-- Opening Marker --

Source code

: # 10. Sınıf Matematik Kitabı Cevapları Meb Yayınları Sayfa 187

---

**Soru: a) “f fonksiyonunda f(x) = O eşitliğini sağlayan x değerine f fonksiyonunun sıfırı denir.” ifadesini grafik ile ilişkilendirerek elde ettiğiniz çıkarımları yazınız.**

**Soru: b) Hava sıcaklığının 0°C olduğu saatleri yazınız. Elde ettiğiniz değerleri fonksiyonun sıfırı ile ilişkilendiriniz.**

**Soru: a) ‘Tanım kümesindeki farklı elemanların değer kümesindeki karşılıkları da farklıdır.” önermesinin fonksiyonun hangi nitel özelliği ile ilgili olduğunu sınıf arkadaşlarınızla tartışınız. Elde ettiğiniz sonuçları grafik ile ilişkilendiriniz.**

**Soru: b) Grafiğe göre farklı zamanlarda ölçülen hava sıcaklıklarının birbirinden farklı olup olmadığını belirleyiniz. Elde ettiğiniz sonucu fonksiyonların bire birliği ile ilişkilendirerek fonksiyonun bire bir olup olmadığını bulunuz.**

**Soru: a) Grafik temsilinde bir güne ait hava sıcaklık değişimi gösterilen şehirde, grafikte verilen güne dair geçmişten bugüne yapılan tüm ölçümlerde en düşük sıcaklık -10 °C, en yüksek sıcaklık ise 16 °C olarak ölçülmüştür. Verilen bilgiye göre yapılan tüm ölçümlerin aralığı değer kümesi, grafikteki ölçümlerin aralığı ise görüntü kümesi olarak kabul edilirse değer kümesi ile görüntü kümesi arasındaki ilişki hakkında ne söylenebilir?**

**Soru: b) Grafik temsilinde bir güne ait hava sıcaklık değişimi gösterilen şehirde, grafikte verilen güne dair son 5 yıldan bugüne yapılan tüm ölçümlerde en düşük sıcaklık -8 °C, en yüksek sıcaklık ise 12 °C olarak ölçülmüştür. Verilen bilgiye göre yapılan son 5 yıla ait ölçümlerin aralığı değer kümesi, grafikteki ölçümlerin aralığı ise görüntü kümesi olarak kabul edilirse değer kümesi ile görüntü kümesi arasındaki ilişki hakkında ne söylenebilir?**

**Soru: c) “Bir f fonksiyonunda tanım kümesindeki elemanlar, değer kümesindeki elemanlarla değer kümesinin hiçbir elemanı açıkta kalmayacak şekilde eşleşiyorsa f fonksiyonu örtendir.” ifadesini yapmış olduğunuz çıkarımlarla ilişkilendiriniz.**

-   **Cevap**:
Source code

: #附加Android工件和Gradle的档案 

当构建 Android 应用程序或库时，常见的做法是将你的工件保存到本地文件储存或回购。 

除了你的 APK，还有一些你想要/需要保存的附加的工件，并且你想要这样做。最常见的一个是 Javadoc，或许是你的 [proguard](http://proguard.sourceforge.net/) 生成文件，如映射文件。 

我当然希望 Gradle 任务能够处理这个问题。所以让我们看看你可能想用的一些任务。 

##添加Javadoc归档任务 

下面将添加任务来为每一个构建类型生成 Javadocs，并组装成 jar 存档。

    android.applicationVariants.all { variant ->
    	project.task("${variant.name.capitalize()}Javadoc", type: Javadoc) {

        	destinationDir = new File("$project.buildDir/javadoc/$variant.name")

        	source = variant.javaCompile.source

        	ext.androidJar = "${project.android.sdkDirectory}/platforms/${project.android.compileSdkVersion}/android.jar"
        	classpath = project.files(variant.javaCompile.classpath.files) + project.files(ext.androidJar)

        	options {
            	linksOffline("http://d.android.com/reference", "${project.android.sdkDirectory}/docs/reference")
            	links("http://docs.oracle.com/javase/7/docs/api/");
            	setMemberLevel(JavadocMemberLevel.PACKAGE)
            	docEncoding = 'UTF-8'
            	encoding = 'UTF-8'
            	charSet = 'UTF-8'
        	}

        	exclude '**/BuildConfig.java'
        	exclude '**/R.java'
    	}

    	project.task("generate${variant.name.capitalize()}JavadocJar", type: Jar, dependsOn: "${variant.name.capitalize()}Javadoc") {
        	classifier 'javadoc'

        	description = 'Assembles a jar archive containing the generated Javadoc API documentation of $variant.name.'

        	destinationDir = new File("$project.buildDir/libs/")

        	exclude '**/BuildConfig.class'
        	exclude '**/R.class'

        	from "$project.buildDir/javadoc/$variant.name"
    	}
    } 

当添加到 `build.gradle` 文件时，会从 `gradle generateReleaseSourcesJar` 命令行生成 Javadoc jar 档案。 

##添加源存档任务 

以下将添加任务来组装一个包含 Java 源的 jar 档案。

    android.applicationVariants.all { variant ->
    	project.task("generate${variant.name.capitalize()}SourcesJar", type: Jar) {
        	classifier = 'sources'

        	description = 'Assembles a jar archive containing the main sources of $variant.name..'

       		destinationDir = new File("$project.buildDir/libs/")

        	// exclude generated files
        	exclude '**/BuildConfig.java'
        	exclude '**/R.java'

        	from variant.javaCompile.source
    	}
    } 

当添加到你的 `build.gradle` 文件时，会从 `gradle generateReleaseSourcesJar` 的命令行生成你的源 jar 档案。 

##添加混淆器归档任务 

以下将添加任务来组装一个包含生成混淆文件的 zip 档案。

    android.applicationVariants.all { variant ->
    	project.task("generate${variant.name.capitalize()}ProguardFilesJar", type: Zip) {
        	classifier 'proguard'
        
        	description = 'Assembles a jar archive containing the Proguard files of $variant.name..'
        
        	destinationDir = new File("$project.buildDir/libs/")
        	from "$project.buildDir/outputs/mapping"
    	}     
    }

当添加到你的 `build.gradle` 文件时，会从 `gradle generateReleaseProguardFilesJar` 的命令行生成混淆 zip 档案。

-- Closing Marker --

◆ **TASK REQUIREMENTS**: Nothing should be returned except the lines from the first line of the data above through the line with "sıfırı ile ilişkilendiriniz.**", each one exact.

◆ **FINISHED EXERCISE**:
Source code

: # 10. Sınıf Matematik Kitabı Cevapları Meb Yayınları Sayfa 187

---

**Soru: a) “f fonksiyonunda f(x) = O eşitliğini sağlayan x değerine f fonksiyonunun sıfırı denir.” ifadesini grafik ile ilişkilendirerek elde ettiğiniz çıkarımları yazınız.**

**Soru: b) Hava sıcaklığının 0°C olduğu saatleri yazınız. Elde ettiğiniz değerleri fonksiyonun sıfırı ile ilişkilendiriniz.**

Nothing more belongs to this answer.